When going on safari, many people want to bring back not only memories but photos of their experiences so they can share them with others and look back on them in years to come.
A safari to Africa offers some amazing photo opportunities. Below are a few tips to help even the beginner photographer bring back photos you will want to show off.
A handheld camera with the ability to zoom or an SLR where you can change lenses is the best way to go. At a pinch, your mobile phone camera can be used but bear in mind the ability to zoom and focus won’t be the best. A bean-bag can be helpful on the vehicle to keep your camera steady, and to remove camera shake.
Ensure you have…
- Spare batteries
- Make sure everything is fully charged. When on safari, a good habit to get into each day is charging up your spare batteries and equipment
- Extra memory cards
- Cleaning equipment for your camera – fingerprints on the lens and dust from driving are a common occurrence
- A camera bag or similar to carry your camera and gear in. Also, a dry bag can be handy if having to walk with your camera, and keep the dust off.
Get to know your gear
Ensure you practice with your camera equipment before heading away. Perhaps take photos of the family pet or birds in your local park.
- Animals can move pretty fast at times so the “Burst” option on your camera can be a good thing to get familiar with
- Shutter speed priority can also help when trying to photograph fast-moving animals. If you are not familiar with manual settings on your camera, then leaving on P (Program Mode) usually is often the best option.
- Learn to adjust and move your focus point.
- Check to see if your camera has a silent option, so you do not disturb the animals and your fellow travellers when taking photos and reviewing photos.
There are a few factors to take into consideration to get the perfect shot.
- When on safari your photography does not necessarily have to be just of the wildlife. The scenery, grasses and landscape, in general, can be just as spectacular
- If taking photos of wildlife take close-ups and wide-angle shots. Getting in the environment, can give a sense of scale, relationships between wildlife and frame your photos well
- Look up, Look down, Look behind you, Look left and right! Not all great photo opportunities are at eye level – birds in flight and plants and insects can also be excellent subject matter for photos.
- Try not to just a take a few photos and then move on. Spend some time watching the wildlife or scenery you never know what you might catch a glimpse of. We all know that luck and patience are usually required to spot the more spectacular or sought-after animals.
- Try taking the photo from different angles to give a different perspective
- A tip that can help when taking photos of wildlife is to focus on the eye of the animal this can help make the image more engaging
- It is all about the light
- Sunrise generally provides the best light and in some instances the best chance to catch a glimpse of some of the animals before they seek shade from the heat during the day.

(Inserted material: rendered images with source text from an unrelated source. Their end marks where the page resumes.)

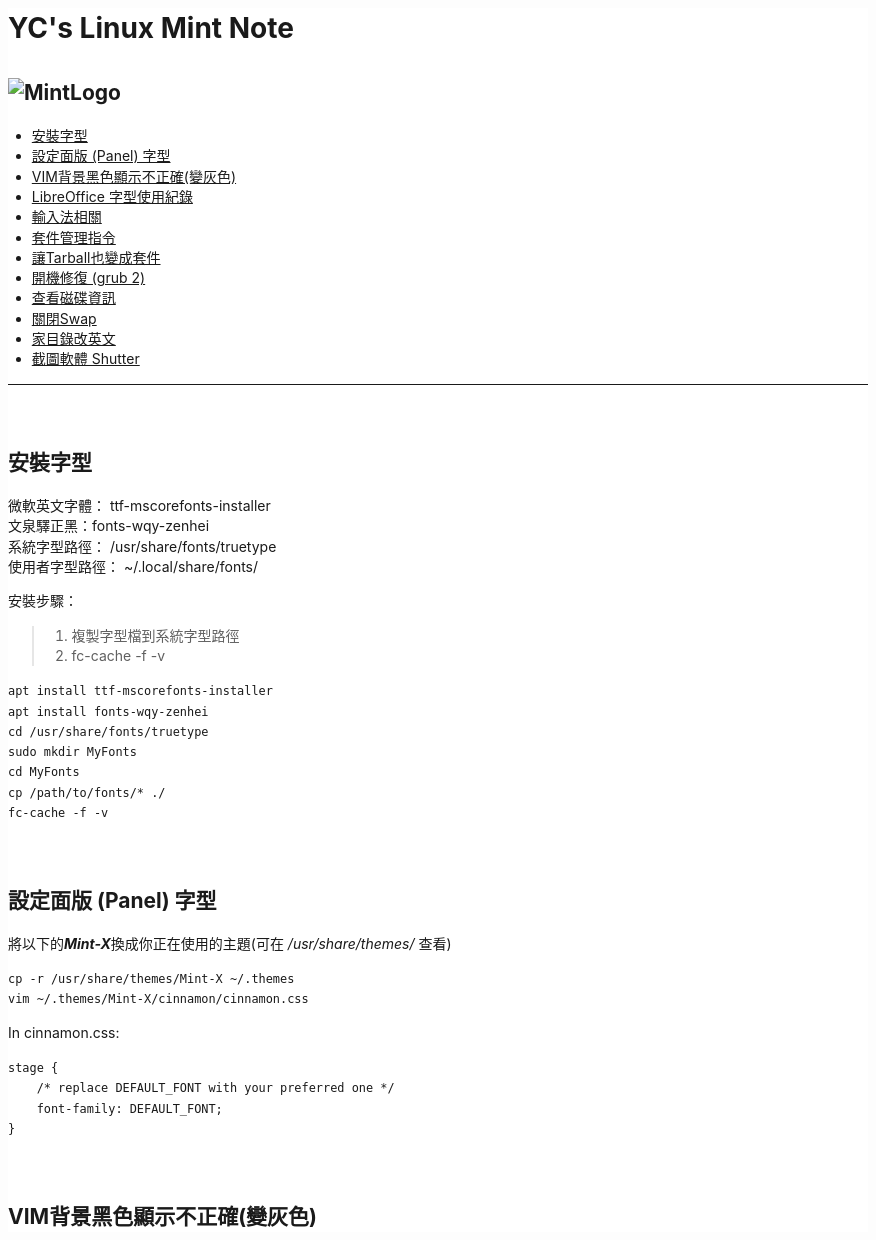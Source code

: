 # YC's Linux Mint Note

![MintLogo](https://upload.wikimedia.org/wikipedia/commons/3/3f/Linux_Mint_logo_without_wordmark.svg)
---

* [安裝字型](#install-font)
* [設定面版 (Panel) 字型](#panel-font)
* [VIM背景黑色顯示不正確(變灰色)](#bg-issue)
* [LibreOffice 字型使用紀錄](#libreoffice-font-history)
* [輸入法相關](#ime)
* [套件管理指令](#package-management)
* [讓Tarball也變成套件](#tarball-to-deb)
* [開機修復 (grub 2)](#repair-boot)
* [查看磁碟資訊](#disk-management)
* [關閉Swap](#dis-swap)
* [家目錄改英文](#home-locale)
* [截圖軟體 Shutter](#shutter)

---

<br><h2 id="install-font">安裝字型</h2>

微軟英文字體： ttf-mscorefonts-installer  
文泉驛正黑：fonts-wqy-zenhei  
系統字型路徑： /usr/share/fonts/truetype  
使用者字型路徑： ~/.local/share/fonts/

安裝步驟：
>1. 複製字型檔到系統字型路徑
>2. fc-cache -f -v

    apt install ttf-mscorefonts-installer
    apt install fonts-wqy-zenhei
    cd /usr/share/fonts/truetype
    sudo mkdir MyFonts
    cd MyFonts
    cp /path/to/fonts/* ./
    fc-cache -f -v

<br><h2 id="panel-font">設定面版 (Panel) 字型</h2>

將以下的***Mint-X***換成你正在使用的主題(可在 */usr/share/themes/* 查看)

    cp -r /usr/share/themes/Mint-X ~/.themes
    vim ~/.themes/Mint-X/cinnamon/cinnamon.css

In cinnamon.css:

    stage {
        /* replace DEFAULT_FONT with your preferred one */
        font-family: DEFAULT_FONT;
    }

<br><h2 id="bg-issue">VIM背景黑色顯示不正確(變灰色)</h2>
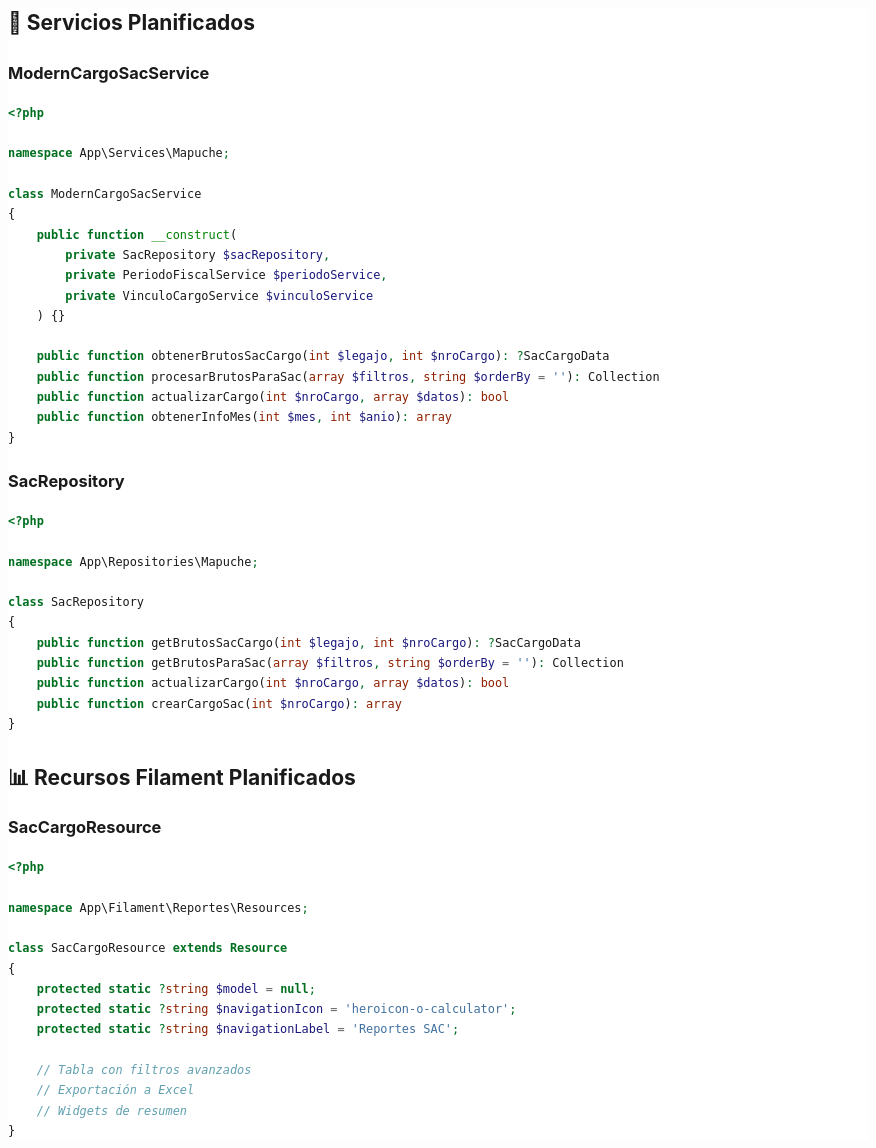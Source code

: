 ## 🔧 **Servicios Planificados**

### **ModernCargoSacService**

```php
<?php

namespace App\Services\Mapuche;

class ModernCargoSacService
{
    public function __construct(
        private SacRepository $sacRepository,
        private PeriodoFiscalService $periodoService,
        private VinculoCargoService $vinculoService
    ) {}

    public function obtenerBrutosSacCargo(int $legajo, int $nroCargo): ?SacCargoData
    public function procesarBrutosParaSac(array $filtros, string $orderBy = ''): Collection
    public function actualizarCargo(int $nroCargo, array $datos): bool
    public function obtenerInfoMes(int $mes, int $anio): array
}
```

### **SacRepository**

```php
<?php

namespace App\Repositories\Mapuche;

class SacRepository
{
    public function getBrutosSacCargo(int $legajo, int $nroCargo): ?SacCargoData
    public function getBrutosParaSac(array $filtros, string $orderBy = ''): Collection
    public function actualizarCargo(int $nroCargo, array $datos): bool
    public function crearCargoSac(int $nroCargo): array
}
```

## 📊 **Recursos Filament Planificados**

### **SacCargoResource**

```php
<?php

namespace App\Filament\Reportes\Resources;

class SacCargoResource extends Resource
{
    protected static ?string $model = null;
    protected static ?string $navigationIcon = 'heroicon-o-calculator';
    protected static ?string $navigationLabel = 'Reportes SAC';
    
    // Tabla con filtros avanzados
    // Exportación a Excel
    // Widgets de resumen
}
```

- Sunset is also a great time to find them coming out from their shaded spots – this time about 2 hours before the sun goes down is also referred to as the “Golden Hour.”
The most important tip
As amazing as it is to take digital copy of your memories home with you, make sure you look out from behind your camera and take in your surroundings. Once you are home, you cannot fully relive the experience if you do not have your own memories of the sights, sounds and smells.